2589 BC - 2566 BC
Giza, Egypt
Khufu's Great Pyramid is the first and largest1 of the three major pyramids at Giza. Khufu is also known by the Greek name "Cheops." Khufu is the son of Snefru, who built the Bent Pyramid and the Red Pyramid (the first true pyramid) at Dashur. The architect of the Great Pyramid was Hemienu, a brother or half-brother of Khufu himself; Hemienu's tomb is sited on the Giza plateau, and a colossal statue of him is displayed in Hildesheim, Germany.
The pyramids were not built by armies of slaves. They were more like public works projects, with a force of perhaps 25,000 seasonal workers who were housed nearby for the two decades it took to build the Great Pyramid. During this time they had to quarry, transport, and assemble two million limestone blocks, averaging two and a half tons each, to build pharoah's "house of eternity." For more information, and the latest (as of 2009) theories about how all this might have been accomplished, see for example Bob Brier and Jean-Pierre Houdin, The Secret Of The Great Pyramid, Harper-Collins Publishers, 2008.
The earliest and greatest pyramids were tombs for kings; they were "resurrection machines," whose purpose was to ensure pharaoh's continuing life in the hereafter. Members of the royal family, and other nobles, might be favored with smaller pyramid tombs. Some kings built more than one pyramid, and some pyramids were be built for ritual purposes but were not intended to hold an actual burial.
The pyramids are not skyscrapers - the modern visitor may need a moment to adjust his frame of reference - but their size is, nevertheless, extremely impressive. For example, the great pyramid of Khufu covers an area of thirteen acres - much greater than the combined ground area of St. Peter's in Rome and St. Paul's in London, both of which it also exceeds in height. But such comparisons are, in a way, pointless. In the ancient world, there was nothing else to which the great pyramids could be compared. On a human scale, they were simply overwhelming.

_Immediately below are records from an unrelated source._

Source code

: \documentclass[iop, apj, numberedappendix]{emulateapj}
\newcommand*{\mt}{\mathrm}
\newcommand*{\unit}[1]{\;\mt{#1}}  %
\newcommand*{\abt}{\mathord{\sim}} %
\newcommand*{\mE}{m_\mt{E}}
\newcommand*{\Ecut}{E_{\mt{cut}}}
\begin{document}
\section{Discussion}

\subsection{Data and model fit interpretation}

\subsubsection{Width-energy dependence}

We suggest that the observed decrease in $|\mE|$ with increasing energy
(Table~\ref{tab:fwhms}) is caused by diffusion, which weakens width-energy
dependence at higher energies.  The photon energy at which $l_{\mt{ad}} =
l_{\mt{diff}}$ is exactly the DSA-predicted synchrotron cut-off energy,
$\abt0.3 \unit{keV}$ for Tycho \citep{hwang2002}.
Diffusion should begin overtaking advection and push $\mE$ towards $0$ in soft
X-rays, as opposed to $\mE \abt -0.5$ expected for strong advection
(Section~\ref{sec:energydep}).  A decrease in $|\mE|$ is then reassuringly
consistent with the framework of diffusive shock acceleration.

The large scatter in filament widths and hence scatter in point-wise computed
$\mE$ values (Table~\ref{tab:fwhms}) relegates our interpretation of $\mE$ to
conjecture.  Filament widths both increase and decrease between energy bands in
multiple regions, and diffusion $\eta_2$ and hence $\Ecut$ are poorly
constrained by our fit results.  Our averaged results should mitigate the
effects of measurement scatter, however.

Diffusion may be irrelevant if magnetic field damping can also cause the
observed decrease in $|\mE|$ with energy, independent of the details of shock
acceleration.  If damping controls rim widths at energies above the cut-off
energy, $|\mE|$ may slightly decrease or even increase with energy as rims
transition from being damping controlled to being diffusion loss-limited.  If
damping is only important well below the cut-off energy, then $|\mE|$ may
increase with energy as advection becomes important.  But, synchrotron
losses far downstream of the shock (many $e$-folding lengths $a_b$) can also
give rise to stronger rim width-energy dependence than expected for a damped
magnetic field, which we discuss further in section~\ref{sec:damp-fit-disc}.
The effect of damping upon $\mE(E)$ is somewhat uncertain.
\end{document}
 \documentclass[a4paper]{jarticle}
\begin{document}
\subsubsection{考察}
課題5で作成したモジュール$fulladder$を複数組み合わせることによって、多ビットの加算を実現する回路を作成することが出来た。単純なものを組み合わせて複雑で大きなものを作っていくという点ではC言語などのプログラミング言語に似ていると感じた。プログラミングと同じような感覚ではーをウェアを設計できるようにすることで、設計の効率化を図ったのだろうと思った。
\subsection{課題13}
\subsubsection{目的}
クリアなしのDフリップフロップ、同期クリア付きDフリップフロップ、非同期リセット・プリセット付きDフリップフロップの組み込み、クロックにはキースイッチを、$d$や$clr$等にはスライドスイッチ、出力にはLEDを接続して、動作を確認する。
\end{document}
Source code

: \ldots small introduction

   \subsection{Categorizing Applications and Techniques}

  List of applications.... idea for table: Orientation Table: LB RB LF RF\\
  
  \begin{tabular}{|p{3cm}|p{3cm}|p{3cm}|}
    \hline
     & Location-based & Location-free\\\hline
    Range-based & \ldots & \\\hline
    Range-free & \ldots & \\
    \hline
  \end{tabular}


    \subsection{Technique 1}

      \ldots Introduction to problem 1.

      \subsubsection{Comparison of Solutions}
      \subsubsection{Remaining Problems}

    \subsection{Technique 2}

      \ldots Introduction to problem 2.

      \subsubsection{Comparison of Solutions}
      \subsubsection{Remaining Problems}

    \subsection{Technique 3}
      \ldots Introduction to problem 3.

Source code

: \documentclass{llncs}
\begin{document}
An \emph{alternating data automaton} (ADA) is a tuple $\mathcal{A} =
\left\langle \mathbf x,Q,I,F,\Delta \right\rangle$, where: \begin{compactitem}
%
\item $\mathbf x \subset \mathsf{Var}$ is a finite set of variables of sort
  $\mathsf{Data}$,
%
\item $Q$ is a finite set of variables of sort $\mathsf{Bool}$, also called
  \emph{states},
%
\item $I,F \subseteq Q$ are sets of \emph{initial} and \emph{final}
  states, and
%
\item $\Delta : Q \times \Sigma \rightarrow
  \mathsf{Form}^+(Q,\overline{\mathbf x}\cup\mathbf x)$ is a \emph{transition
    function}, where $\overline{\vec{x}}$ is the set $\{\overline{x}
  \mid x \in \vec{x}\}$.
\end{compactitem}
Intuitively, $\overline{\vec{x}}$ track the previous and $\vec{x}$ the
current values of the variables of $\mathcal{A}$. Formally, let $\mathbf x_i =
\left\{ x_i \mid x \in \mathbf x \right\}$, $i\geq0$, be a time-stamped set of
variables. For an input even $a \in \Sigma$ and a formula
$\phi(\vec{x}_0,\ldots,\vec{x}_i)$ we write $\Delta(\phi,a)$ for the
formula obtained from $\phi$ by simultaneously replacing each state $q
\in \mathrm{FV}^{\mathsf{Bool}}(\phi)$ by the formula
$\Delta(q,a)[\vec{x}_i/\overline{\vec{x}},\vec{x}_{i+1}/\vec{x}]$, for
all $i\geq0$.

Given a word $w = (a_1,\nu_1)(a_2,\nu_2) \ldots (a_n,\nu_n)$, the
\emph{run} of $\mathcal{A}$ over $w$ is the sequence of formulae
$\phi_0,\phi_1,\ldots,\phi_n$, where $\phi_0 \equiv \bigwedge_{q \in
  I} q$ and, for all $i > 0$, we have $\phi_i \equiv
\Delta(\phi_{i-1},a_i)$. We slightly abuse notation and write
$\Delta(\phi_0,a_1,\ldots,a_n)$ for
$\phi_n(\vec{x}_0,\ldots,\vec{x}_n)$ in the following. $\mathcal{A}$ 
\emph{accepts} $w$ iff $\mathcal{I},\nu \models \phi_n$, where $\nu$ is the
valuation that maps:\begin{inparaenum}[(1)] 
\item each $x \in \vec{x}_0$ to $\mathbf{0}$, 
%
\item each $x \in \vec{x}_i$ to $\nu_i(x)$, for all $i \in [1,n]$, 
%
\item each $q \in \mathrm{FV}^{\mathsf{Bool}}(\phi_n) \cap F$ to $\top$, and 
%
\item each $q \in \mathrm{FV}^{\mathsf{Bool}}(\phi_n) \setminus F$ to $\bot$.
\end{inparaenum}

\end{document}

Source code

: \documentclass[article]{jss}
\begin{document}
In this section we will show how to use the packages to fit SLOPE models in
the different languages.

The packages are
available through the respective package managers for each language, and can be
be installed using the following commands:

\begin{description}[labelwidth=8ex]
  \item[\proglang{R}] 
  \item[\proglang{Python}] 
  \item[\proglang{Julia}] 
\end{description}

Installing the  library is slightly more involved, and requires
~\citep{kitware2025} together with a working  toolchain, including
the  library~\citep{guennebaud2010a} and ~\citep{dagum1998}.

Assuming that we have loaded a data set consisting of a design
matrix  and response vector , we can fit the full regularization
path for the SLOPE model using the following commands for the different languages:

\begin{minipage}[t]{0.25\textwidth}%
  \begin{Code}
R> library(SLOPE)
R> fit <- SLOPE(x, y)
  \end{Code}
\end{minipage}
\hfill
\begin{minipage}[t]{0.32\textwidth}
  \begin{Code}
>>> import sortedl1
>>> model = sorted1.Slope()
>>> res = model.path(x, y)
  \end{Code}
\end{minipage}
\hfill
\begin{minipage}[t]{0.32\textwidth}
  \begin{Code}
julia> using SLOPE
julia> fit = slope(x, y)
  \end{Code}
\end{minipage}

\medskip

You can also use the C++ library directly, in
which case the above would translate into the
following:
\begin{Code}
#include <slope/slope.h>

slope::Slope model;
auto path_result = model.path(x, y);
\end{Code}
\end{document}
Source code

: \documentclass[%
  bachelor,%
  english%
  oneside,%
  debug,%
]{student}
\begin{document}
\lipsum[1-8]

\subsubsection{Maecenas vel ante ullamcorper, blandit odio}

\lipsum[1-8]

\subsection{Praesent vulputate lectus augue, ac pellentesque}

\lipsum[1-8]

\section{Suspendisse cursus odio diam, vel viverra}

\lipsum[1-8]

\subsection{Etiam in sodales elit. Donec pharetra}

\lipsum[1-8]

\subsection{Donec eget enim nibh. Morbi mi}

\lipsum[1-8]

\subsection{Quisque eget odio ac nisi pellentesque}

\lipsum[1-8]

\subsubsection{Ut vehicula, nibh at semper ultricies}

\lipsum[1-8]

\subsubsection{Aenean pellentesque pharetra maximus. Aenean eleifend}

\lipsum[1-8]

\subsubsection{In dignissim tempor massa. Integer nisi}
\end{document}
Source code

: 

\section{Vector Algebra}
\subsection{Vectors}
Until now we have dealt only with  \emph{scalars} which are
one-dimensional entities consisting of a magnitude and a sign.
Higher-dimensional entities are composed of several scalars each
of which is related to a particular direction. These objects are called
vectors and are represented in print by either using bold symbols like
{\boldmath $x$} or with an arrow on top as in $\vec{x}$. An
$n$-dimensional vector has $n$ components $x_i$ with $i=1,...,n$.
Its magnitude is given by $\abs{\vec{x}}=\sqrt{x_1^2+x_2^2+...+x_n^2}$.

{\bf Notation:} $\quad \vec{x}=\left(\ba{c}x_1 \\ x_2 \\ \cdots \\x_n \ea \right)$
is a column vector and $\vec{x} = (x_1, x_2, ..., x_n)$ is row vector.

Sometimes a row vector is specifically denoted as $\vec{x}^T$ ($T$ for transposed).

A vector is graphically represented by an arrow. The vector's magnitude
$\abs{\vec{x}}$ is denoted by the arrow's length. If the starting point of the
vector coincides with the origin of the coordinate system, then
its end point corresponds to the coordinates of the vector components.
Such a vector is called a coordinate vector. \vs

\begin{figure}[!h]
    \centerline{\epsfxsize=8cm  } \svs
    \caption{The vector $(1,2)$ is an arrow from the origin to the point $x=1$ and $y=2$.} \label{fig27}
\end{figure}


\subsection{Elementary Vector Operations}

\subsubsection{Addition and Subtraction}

The developed pyramid form, as seen at Giza, consists of four triangular sides, erected upon a square base, and meeting in a pyramidion (capstone) at the apex. The pyramid's core was constructed of granite blocks (Old Kingdom) or mud brick (Middle Kingdom), and faced with smooth white limestone. The pyramidion was covered in thin gold or electrum (an alloy of gold and silver). The whole construction would shine blindingly in the brilliant Egyptian daylight, in imitation of the rays of the sun itself, shining down from heaven.
To each pyramid there was associated a mortuary temple, in which rites were celebrated - sometimes for hundreds of years, or as long as the endowment lasted - to ensure the king's continued existence in the afterlife. The mortuary temple was attached to its pyramid by a causeway; earlier it faced north, towards the circumpolar stars, but later it faced east, towards the rising sun.
The historical development of Egyptian tombs comprised:
The multivalent symbolism of the Egyptian pyramids, in which one and the same icon carries multiple interpretations, is found in many non-Western cultures. But to the Egyptians, it was even more. Their deep belief in magic meant that the pyramids, to them, were not merely symbolic but physically effective: the pharaoh was actually reborn each morning from the mound of creation, actually crossed the sky each day with Re, and actually crossed the sky each night with the circumpolar stars.
It may seem odd that the deceased - and we are talking here about elite burials in general, not just the pharaohs - could, at the same time, be enjoying a conventional afterlife in their underground tomb-houses, hobnobbing with Osiris in the Fields of the Dead, swirling around the north pole on a cosmic journey, and sailing with Re on his solar barque. The Egyptians had an answer to this too. They divided the person into multiple aspects, that coexisted in life but separated in death to perform all these (and many other) functions: the Ba, the Ka, the Shadow, the Name, etc. Even more confusingly, these aspects could reunite in the afterlife - if one was truly blessed - to form a reintegrated personality known as an "effective akh," or as often translated, a "justified one." Every human culture needs some kind of story to reconcile the difference between the deceased (decaying) in his tomb and the deceased (immortal) in heaven, but Egypt took this farther than anyone - you could live forever in the earth, in your well-supplied tomb, and in heaven, and still be you.